## [WHAT YOU NEED TO DO]
Would you return the entries below word for word?

Records from a collection
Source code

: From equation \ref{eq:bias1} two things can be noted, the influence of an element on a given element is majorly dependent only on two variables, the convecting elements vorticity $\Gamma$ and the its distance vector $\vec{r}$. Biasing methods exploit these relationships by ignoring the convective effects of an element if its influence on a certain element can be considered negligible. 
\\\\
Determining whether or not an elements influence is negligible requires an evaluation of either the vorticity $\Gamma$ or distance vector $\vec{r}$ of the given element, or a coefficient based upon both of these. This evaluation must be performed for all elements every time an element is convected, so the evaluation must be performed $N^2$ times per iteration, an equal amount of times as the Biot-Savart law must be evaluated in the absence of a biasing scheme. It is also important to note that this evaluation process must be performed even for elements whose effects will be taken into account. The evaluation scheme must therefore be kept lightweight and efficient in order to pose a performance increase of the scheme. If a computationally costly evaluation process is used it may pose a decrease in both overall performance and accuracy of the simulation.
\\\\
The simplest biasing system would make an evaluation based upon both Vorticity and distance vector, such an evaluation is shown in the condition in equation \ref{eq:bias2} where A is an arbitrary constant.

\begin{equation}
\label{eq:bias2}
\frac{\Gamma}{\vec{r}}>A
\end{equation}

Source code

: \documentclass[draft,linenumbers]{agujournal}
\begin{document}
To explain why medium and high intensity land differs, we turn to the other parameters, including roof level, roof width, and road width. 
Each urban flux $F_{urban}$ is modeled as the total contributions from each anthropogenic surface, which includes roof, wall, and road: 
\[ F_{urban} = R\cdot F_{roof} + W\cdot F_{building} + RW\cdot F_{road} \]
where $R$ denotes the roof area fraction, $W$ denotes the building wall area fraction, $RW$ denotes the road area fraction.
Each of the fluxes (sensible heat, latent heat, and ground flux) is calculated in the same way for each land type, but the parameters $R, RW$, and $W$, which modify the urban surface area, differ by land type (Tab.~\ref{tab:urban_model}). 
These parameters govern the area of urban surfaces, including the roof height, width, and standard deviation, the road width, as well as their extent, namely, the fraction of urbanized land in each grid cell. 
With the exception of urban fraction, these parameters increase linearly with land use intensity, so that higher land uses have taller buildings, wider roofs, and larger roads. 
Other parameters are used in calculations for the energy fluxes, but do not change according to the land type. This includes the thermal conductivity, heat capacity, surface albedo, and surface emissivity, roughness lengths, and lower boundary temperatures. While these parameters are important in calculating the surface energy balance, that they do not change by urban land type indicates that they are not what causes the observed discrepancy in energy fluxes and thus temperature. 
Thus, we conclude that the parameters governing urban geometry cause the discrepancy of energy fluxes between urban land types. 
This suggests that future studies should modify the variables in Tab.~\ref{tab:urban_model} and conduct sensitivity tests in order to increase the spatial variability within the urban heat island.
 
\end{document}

## [EXERCISE RESPONSE]
Source code

: From equation \ref{eq:bias1} two things can be noted, the influence of an element on a given element is majorly dependent only on two variables, the convecting elements vorticity $\Gamma$ and the its distance vector $\vec{r}$. Biasing methods exploit these relationships by ignoring the convective effects of an element if its influence on a certain element can be considered negligible. 
\\\\
Determining whether or not an elements influence is negligible requires an evaluation of either the vorticity $\Gamma$ or distance vector $\vec{r}$ of the given element, or a coefficient based upon both of these. This evaluation must be performed for all elements every time an element is convected, so the evaluation must be performed $N^2$ times per iteration, an equal amount of times as the Biot-Savart law must be evaluated in the absence of a biasing scheme. It is also important to note that this evaluation process must be performed even for elements whose effects will be taken into account. The evaluation scheme must therefore be kept lightweight and efficient in order to pose a performance increase of the scheme. If a computationally costly evaluation process is used it may pose a decrease in both overall performance and accuracy of the simulation.
\\\\
The simplest biasing system would make an evaluation based upon both Vorticity and distance vector, such an evaluation is shown in the condition in equation \ref{eq:bias2} where A is an arbitrary constant.

\begin{equation}
\label{eq:bias2}
\frac{\Gamma}{\vec{r}}>A
\end{equation}

Source code

: \documentclass[draft,linenumbers]{agujournal}
\begin{document}
To explain why medium and high intensity land differs, we turn to the other parameters, including roof level, roof width, and road width. 
Each urban flux $F_{urban}$ is modeled as the total contributions from each anthropogenic surface, which includes roof, wall, and road: 
\[ F_{urban} = R\cdot F_{roof} + W\cdot F_{building} + RW\cdot F_{road} \]
where $R$ denotes the roof area fraction, $W$ denotes the building wall area fraction, $RW$ denotes the road area fraction.
Each of the fluxes (sensible heat, latent heat, and ground flux) is calculated in the same way for each land type, but the parameters $R, RW$, and $W$, which modify the urban surface area, differ by land type (Tab.~\ref{tab:urban_model}). 
These parameters govern the area of urban surfaces, including the roof height, width, and standard deviation, the road width, as well as their extent, namely, the fraction of urbanized land in each grid cell. 
With the exception of urban fraction, these parameters increase linearly with land use intensity, so that higher land uses have taller buildings, wider roofs, and larger roads. 
Other parameters are used in calculations for the energy fluxes, but do not change according to the land type. This includes the thermal conductivity, heat capacity, surface albedo, and surface emissivity, roughness lengths, and lower boundary temperatures. While these parameters are important in calculating the surface energy balance, that they do not change by urban land type indicates that they are not what causes the observed discrepancy in energy fluxes and thus temperature. 
Thus, we conclude that the parameters governing urban geometry cause the discrepancy of energy fluxes between urban land types. 
This suggests that future studies should modify the variables in Tab.~\ref{tab:urban_model} and conduct sensitivity tests in order to increase the spatial variability within the urban heat island.
 
\end{document}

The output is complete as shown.